As the Brethren above have stated, you have two options to join a *RECOGNIZED* Grand Body of Masonry here in Texas.    You can look up the *Prince Hall Affiiated, F&AM (PHA) Lodges *in your area, as well as the *Grand Lodge of Texas, AF&AM Lodges*.   It isn't our duty to sway you either way----*YOU* take the initiative to seek out Brothers from each Lodge, and *YOU* select and petition for membership at the Lodge that is the best fit *FOR YOU*.    I did the same, a little over two years ago, and was "healed" into a PHA Lodge on August 18, 2010.   

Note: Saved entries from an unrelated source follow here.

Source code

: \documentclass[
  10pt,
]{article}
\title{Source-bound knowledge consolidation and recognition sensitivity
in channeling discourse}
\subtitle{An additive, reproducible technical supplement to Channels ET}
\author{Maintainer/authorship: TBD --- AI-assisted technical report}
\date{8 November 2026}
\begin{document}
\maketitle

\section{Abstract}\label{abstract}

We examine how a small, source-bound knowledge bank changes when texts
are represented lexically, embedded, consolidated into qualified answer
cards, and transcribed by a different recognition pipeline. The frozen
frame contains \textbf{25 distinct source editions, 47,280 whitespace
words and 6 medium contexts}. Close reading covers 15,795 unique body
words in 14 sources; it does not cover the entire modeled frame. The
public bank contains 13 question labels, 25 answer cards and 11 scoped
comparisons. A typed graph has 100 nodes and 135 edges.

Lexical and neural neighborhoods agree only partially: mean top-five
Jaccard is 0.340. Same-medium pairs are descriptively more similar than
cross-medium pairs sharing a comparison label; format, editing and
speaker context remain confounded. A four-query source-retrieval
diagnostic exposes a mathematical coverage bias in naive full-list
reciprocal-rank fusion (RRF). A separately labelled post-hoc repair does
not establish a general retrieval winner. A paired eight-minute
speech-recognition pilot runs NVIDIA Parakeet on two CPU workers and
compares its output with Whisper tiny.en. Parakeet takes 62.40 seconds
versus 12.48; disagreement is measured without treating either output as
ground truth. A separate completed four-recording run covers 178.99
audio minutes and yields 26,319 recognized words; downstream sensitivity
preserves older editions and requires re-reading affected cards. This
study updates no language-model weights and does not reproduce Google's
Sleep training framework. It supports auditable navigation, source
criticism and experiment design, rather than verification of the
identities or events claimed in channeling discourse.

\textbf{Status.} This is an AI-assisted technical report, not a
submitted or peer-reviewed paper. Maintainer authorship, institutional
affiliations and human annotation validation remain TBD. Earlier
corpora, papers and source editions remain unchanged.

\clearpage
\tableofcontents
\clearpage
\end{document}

Please maintain your membership on this Forum, and keep us posted on your progress, whichever way you go.   If you have any further questions about my experience in the AF&AM "Grand Lodge" that I left, send me a Private Message, or an email, (towerbuilder7@gmail.com) and I can offer as much LIGHT as you need to help you progress toward further LIGHT in Masonry in one of our Grand Bodies, if that is what you seek.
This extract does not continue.